===== DATASET EXCERPTS

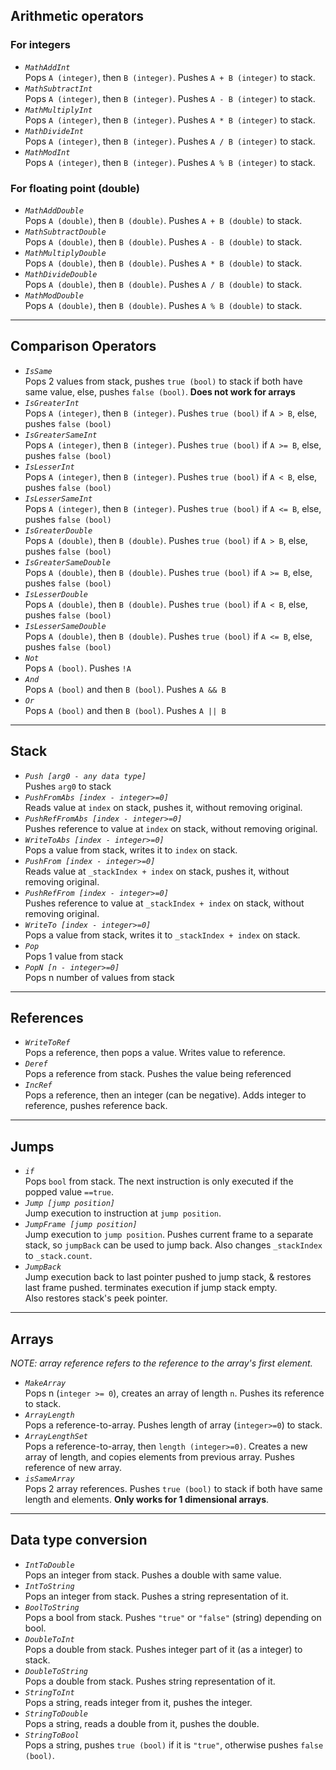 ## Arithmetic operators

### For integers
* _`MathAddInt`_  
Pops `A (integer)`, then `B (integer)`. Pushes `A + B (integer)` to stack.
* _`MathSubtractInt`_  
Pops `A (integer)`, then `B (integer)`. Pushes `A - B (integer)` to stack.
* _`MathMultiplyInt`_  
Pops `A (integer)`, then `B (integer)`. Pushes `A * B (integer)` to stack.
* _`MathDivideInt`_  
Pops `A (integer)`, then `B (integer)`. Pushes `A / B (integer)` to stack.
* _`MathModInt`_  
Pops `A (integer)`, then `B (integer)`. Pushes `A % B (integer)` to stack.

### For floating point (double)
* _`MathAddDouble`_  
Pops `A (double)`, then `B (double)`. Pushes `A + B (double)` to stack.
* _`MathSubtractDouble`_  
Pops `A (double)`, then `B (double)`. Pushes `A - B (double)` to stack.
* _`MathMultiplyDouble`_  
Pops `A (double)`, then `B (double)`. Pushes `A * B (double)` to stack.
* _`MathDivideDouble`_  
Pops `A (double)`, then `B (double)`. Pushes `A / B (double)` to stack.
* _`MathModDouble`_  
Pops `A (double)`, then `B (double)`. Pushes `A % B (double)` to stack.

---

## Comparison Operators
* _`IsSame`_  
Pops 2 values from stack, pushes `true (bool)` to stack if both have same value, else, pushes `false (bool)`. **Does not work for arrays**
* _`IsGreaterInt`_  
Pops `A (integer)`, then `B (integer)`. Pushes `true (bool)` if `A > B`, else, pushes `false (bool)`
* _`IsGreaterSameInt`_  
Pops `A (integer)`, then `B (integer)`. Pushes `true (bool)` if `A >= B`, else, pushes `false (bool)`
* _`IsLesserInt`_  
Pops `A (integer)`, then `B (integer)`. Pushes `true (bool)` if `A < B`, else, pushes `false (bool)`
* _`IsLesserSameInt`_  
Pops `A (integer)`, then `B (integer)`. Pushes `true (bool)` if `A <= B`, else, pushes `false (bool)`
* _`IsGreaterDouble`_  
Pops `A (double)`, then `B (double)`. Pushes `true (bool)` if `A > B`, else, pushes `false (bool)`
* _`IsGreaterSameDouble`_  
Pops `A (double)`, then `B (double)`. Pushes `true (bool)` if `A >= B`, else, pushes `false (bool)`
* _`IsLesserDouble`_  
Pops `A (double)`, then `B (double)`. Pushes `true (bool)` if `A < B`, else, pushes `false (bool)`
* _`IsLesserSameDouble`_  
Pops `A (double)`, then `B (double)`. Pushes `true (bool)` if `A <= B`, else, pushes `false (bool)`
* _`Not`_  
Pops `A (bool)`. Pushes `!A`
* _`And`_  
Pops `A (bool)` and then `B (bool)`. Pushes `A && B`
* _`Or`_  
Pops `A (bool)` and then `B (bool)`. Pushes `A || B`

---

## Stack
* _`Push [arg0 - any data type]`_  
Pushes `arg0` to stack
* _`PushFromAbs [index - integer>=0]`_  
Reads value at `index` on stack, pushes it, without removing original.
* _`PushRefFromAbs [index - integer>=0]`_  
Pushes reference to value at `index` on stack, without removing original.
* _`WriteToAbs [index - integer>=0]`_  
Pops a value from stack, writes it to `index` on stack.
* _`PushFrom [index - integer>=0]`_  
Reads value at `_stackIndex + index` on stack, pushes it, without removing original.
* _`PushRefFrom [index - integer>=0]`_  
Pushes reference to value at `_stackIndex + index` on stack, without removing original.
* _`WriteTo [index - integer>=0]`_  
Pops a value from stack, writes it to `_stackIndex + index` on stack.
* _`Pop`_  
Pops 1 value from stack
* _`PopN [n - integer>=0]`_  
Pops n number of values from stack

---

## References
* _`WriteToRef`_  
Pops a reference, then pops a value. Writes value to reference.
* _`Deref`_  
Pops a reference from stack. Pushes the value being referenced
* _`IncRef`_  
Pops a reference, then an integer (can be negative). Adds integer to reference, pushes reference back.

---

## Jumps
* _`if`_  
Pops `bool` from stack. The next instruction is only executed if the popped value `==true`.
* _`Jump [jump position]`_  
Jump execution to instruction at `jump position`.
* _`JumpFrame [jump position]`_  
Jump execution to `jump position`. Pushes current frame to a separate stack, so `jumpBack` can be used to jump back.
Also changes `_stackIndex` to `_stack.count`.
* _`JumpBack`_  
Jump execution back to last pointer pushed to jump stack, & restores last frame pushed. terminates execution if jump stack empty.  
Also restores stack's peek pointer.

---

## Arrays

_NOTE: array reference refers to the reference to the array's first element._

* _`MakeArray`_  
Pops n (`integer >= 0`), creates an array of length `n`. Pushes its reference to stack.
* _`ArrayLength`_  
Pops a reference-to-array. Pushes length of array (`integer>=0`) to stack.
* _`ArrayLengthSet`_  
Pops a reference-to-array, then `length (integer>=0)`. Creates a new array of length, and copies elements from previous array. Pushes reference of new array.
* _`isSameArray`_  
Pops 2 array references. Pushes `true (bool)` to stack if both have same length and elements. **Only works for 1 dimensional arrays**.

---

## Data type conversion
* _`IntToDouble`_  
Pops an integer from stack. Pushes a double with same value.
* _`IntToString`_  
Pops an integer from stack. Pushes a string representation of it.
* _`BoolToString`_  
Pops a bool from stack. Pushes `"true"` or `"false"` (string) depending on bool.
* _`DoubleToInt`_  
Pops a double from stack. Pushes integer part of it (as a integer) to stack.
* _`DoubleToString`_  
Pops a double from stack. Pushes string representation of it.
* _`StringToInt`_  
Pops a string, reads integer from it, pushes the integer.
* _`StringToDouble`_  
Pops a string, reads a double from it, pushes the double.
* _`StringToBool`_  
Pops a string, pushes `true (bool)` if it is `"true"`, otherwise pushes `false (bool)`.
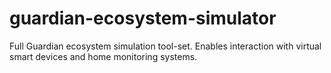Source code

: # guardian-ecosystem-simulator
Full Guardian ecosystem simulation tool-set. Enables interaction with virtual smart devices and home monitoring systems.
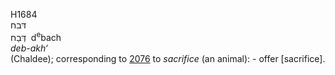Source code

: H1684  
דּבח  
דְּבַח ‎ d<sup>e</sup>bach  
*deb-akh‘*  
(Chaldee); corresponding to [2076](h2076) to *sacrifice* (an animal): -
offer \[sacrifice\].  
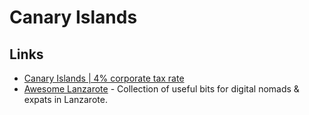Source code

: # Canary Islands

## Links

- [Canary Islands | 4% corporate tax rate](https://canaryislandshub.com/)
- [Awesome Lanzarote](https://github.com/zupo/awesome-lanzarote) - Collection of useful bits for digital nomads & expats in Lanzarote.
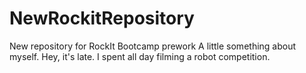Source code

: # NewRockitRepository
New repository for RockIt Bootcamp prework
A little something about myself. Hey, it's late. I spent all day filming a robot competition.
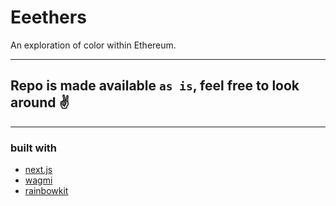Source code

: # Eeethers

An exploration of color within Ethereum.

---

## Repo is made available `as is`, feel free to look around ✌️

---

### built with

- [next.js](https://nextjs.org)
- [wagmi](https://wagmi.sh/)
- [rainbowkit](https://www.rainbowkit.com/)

==========

● **YOUR ASSIGNMENT**
Which lines above include the string "without"? Show them.

● **RESPONSE TO THIS EXERCISE**
Reads value at `index` on stack, pushes it, without removing original.
Pushes reference to value at `index` on stack, without removing original.
Reads value at `_stackIndex + index` on stack, pushes it, without removing original.
Pushes reference to value at `_stackIndex + index` on stack, without removing original.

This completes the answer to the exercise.